··· Input records ···

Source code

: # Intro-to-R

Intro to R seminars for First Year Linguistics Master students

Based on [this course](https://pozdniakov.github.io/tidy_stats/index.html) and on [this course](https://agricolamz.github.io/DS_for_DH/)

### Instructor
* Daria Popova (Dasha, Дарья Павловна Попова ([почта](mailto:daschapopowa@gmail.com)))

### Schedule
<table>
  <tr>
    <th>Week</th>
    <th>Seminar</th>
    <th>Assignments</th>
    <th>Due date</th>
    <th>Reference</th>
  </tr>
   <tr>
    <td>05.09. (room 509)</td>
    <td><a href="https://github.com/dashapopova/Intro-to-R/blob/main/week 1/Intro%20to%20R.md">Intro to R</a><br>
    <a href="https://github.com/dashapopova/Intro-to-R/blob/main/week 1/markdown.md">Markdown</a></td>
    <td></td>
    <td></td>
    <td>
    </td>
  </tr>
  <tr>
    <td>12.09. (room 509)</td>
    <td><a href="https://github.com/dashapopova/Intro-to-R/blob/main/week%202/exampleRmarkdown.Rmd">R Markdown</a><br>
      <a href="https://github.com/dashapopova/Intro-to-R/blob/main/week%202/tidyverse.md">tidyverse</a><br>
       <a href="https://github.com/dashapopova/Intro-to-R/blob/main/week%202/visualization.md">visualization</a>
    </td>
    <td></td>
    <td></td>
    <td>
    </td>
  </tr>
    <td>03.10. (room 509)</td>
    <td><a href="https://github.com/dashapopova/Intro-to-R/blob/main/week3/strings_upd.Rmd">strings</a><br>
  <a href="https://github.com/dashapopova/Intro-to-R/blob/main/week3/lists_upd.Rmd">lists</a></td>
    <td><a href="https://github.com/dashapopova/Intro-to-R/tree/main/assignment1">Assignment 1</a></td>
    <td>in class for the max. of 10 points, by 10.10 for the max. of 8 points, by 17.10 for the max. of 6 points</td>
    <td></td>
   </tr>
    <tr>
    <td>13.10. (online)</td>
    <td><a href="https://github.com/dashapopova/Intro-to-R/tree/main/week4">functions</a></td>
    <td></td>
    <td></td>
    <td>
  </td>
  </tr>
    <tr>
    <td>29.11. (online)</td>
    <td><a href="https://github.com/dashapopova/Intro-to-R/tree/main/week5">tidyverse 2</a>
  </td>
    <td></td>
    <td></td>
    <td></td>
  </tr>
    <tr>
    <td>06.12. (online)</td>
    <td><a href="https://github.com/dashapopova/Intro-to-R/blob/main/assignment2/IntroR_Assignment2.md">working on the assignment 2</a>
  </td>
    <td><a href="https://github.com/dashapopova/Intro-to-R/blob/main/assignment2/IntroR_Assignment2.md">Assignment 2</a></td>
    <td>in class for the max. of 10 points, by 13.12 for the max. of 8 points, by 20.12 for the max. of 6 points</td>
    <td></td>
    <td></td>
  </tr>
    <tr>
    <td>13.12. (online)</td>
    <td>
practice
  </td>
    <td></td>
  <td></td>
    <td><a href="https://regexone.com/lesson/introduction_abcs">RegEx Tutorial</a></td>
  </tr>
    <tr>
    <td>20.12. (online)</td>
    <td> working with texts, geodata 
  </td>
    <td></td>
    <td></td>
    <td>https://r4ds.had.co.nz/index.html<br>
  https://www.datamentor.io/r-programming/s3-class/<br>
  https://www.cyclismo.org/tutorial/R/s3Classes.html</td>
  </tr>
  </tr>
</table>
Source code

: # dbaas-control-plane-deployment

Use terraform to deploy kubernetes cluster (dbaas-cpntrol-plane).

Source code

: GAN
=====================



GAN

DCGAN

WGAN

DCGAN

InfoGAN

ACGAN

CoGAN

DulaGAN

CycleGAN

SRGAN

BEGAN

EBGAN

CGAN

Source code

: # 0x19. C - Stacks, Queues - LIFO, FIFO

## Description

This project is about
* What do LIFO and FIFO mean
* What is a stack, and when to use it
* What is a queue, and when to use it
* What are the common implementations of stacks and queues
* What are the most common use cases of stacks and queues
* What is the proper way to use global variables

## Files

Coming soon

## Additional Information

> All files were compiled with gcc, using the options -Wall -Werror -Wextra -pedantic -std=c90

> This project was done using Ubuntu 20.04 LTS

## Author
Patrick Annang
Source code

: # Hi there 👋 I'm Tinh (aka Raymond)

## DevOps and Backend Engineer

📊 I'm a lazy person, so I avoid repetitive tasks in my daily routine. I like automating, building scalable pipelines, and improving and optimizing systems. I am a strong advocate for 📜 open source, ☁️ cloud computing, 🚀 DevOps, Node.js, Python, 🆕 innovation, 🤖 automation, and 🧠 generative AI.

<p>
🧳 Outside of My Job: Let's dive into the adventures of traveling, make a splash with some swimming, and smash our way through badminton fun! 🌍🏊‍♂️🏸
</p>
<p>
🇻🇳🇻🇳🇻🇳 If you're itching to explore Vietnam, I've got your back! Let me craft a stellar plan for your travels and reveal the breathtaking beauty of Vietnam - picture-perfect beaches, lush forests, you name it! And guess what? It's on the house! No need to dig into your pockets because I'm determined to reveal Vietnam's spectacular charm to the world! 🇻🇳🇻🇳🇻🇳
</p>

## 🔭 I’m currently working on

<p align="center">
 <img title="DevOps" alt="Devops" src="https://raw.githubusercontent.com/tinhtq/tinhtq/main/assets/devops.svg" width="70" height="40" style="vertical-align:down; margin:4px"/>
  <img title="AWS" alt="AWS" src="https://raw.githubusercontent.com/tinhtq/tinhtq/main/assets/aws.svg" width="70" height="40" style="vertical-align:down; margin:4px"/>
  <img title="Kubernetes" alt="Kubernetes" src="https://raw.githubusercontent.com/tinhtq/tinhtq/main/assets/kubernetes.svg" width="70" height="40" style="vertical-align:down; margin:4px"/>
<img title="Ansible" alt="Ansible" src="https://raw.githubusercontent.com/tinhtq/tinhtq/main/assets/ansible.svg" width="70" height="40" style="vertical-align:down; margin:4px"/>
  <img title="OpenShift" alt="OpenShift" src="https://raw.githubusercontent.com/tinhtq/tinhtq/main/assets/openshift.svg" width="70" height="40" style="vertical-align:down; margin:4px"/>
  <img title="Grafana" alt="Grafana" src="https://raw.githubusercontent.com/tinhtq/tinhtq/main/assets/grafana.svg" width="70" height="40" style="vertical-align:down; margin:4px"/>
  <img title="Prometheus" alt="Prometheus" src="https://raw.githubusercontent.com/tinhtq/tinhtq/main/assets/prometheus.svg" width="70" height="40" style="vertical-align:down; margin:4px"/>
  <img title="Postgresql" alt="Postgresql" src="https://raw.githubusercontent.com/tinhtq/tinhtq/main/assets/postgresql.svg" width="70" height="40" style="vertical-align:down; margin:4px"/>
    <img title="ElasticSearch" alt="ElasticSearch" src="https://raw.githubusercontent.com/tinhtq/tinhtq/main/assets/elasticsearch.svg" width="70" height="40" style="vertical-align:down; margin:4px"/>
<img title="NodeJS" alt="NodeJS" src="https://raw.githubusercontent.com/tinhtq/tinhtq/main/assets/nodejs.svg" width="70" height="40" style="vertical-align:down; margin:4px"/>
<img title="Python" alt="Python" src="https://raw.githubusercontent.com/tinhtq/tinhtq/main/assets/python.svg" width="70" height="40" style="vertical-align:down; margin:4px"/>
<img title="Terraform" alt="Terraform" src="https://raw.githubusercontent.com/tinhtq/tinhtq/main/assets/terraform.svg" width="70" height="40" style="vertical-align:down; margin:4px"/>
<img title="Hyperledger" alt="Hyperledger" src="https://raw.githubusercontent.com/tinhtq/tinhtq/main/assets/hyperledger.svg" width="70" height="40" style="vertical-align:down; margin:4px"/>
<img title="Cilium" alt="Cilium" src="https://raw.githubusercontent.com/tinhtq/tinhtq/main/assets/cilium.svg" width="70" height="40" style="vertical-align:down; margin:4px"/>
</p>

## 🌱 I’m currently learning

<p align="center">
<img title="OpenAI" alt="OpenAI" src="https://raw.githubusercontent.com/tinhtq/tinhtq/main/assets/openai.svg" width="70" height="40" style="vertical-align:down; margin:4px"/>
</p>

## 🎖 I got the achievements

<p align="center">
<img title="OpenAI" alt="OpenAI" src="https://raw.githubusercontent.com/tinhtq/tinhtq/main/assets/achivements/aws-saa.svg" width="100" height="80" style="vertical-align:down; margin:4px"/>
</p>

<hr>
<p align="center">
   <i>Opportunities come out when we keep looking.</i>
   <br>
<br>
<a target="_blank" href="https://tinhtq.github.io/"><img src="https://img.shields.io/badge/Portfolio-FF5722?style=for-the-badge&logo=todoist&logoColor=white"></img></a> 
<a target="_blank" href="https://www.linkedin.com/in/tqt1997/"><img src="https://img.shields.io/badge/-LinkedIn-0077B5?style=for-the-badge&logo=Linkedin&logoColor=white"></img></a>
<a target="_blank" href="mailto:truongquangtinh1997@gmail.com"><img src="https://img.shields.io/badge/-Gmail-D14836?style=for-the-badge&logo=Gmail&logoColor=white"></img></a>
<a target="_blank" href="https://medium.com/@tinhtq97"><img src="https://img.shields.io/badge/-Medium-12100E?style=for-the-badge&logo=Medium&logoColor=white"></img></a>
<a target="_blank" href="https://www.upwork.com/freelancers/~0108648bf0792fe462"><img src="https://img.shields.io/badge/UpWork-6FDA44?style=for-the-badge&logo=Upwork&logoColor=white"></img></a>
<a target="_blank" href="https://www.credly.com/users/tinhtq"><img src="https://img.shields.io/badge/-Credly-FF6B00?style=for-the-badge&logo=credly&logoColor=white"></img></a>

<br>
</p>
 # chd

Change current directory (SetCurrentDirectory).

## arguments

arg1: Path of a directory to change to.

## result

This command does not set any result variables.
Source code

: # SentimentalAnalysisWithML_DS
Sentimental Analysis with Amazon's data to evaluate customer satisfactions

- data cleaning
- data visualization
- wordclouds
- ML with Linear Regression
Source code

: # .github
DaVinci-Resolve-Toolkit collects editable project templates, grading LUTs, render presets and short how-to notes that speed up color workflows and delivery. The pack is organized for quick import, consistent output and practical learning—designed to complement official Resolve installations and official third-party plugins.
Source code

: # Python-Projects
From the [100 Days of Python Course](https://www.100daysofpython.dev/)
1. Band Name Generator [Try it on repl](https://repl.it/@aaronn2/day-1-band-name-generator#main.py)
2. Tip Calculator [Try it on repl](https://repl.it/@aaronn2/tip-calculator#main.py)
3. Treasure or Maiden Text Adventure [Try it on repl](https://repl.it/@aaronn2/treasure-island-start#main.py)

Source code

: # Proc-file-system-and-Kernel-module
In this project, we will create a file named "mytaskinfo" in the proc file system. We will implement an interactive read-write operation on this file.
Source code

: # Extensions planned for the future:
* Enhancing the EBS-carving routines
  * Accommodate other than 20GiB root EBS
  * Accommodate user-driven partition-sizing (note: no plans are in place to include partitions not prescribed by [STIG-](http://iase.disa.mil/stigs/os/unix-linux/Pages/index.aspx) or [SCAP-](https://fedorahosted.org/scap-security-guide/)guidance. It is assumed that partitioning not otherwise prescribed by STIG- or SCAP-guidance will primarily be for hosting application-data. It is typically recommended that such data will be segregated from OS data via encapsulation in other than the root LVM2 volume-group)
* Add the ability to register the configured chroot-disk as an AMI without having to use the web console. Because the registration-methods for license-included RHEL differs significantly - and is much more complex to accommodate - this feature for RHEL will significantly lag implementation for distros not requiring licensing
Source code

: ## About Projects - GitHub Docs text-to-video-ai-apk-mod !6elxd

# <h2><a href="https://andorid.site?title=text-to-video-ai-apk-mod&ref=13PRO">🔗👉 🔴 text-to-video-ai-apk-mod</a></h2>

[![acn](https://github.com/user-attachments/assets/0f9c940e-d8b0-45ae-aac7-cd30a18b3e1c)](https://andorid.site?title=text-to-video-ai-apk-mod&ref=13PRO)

···

**Required work:**
Retype exactly the lines from the start of the entries through the one with "<th>Seminar</th>"; include both ends.

**Exercise solution:**
Source code

: # Intro-to-R

Intro to R seminars for First Year Linguistics Master students

Based on [this course](https://pozdniakov.github.io/tidy_stats/index.html) and on [this course](https://agricolamz.github.io/DS_for_DH/)

### Instructor
* Daria Popova (Dasha, Дарья Павловна Попова ([почта](mailto:daschapopowa@gmail.com)))

### Schedule
<table>
  <tr>
    <th>Week</th>
    <th>Seminar</th>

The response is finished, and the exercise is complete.